Second Thoughts: We Need New Utopias w/ Ksenia Robbe
Remembering and re-mapping languages of resistance across Eastern Europe and the Global SouthOrganised by Second Thoughts
Today, we find ourselves in a world, in which the worst dystopias have come true. But the sense that the future – in light of the pressing economic, environmental, and political crises – is characterized by dystopian scenarios is not new; it has been with us for at least two decades, since the beginning of rapid globalization in the wake of the 1980-90s political ‘transitions.’ Looking back at this moment, we are compelled to ask: what has gone wrong – what has been overlooked by both optimistic and pessimistic perspectives on globalization, and how have insidious imperial and colonial attitudes survived and expanded in the wake of decolonization? Most importantly for our conversation, what role do art practices have to play in this context? Ksenia Robbe’s talk will approach these questions by considering what artists and intellectuals from Eastern Europe and the Global South learn from each other, looking at the sites of experience where new languages of resistance can develop.
Ksenia Robbe is a Senior lecturer in European Culture and Literature (Russian) at the University of Groningen. She works at the interfaces of postcolonial and postsocialist, memory and time, and gender and feminist studies. Her current research engages with memories of the 1980-90s ‘transitions’ in Russian and South African literature, film and visual art.
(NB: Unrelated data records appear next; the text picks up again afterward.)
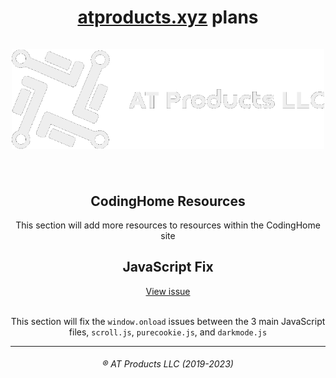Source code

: <div align="center">
<h1><a href="https://atproducts.xyz">atproducts.xyz</a> plans<br><br><a href="https://atproducts.xyz"><img src="/media/longwhite.png" width="500px"></a><br><br></h1>
  <h2>CodingHome Resources</h2>
  <p>This section will add more resources to resources within the CodingHome site</p>
  <h2>JavaScript Fix</h2>
  <a href="https://github.com/Alex-Toucan/atproducts.xyz/issues/92">View issue</a>
  <br><br>
  <p>This section will fix the <code>window.onload</code> issues between the 3 main JavaScript files, <code>scroll.js</code>, <code>purecookie.js</code>, and <code>darkmode.js</code></p>
  <hr>
  <h6> &reg; AT Products LLC (2019-2023) </h6>
</div>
Her work as the principal investigator of the Constructive Advanced Thinking project “Reconstituting Publics through Remembering Transitions” involves collaborations with NGOs and museums in Poland and Germany.
Second Thoughts — a collective exploration on Eastern Europeanness, is a social setting, an informal kitchen conversation, a reading club, a political cafe, a community. We are here to be lost and found, to learn from and with each other. We want to learn about our hidden histories, similarities, and differences, to make unrepresented identities visible and expose the complexity of understanding the ‘Second World’.